| name | audio-analyzer |
| description | Use this skill when the user asks about analyzing audio files for musical characteristics like tempo, key, beats, structure, or when comparing two audio files. Triggers on questions about BPM detection, key/mode detection, beat tracking, song structure analysis, chromagram analysis, spectrogram generation, harmonic-percussive separation, or audio file similarity. |
Audio Analyzer
Overview
This skill provides capabilities for extracting musical information from audio files (WAV, MP3, FLAC, OGG, M4A). Each analysis script outputs structured JSON to stdout and can be invoked via the Bash tool.
Decision Guidance
Map user requests to scripts:
| User Question | Script to Use |
|---|
| "What's the tempo/BPM?" | analyze_tempo.py |
| "What key is this in?" | analyze_key.py |
| "Where are the beats?" | analyze_beats.py |
| "What's the song structure?" | analyze_structure.py |
| "Show me the pitch distribution" | analyze_chroma.py |
| "Generate a spectrogram" | generate_spectrogram.py |
| "Is this more harmonic or percussive?" | analyze_hpss.py |
| "How similar are these two songs?" | compare_audio.py |
Quick Reference
All scripts are located in audio-analysis-plugin/scripts/audio/ and follow this pattern:
python scripts/audio/<script_name>.py <file_path> [options]
1. Tempo Analysis (analyze_tempo.py)
Extracts BPM and beat positions using librosa's beat tracker.
python scripts/audio/analyze_tempo.py /path/to/audio.wav
Output Fields:
tempo_bpm: Detected tempo in beats per minute
confidence: Detection confidence (0-1)
beat_frames: Array of frame indices where beats occur
beat_times: Array of beat timestamps in seconds
2. Key Detection (analyze_key.py)
Identifies musical key and mode using Krumhansl-Schmuckler algorithm.

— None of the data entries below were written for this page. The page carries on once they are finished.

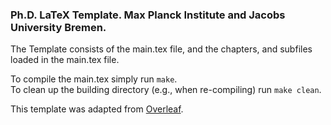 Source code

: ### Ph.D. LaTeX Template. Max Planck Institute and Jacobs University Bremen.

The Template consists of the main.tex file, and the chapters, and subfiles loaded in the main.tex file.

To compile the main.tex simply run `make`.  
To clean up the building directory (e.g., when re-compiling) run `make clean`. 

This template was adapted from [Overleaf](https://www.overleaf.com/learn/latex).




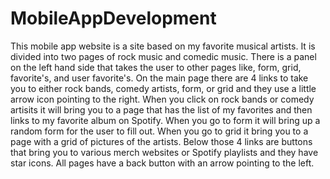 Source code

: # MobileAppDevelopment
This mobile app website is a site based on my favorite musical artists. It is divided into two pages of rock music and comedic music.
There is a panel on the left hand side that takes the user to other pages like, form, grid, favorite's, and user favorite's. 
On the main page there are 4 links to take you to either rock bands, comedy artists, form, or grid and they use a little arrow icon pointing to the right.
When you click on rock bands or comedy artisits it will bring you to a page that has the list of my favorites and then links to my favorite album on Spotify.
When you go to form it will bring up a random form for the user to fill out.
When you go to grid it bring you to a page with a grid of pictures of the artists.
Below those 4 links are buttons that bring you to various merch websites or Spotify playlists and they have star icons.
All pages have a back button with an arrow pointing to the left.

python scripts/audio/analyze_key.py /path/to/audio.mp3
Output Fields:
key: Detected key (C, C#, D, etc.)
mode: major or minor
confidence: Detection confidence (0-1)
alternative: Secondary key/mode when confidence < 0.5
3. Beat Detection (analyze_beats.py)
Returns precise beat timestamp array for rhythm analysis.
python scripts/audio/analyze_beats.py /path/to/audio.flac
Output Fields:
beat_times: Array of beat timestamps in seconds
beat_count: Total number of detected beats
mean_beat_interval: Average time between beats
tempo_estimate: Estimated tempo from beat intervals
4. Structure Analysis (analyze_structure.py)
Identifies song sections (intro, verse, chorus, etc.) using feature similarity.
python scripts/audio/analyze_structure.py /path/to/audio.ogg
Output Fields:
sections: Array of section objects with:
label: Section identifier (A, B, C, etc.)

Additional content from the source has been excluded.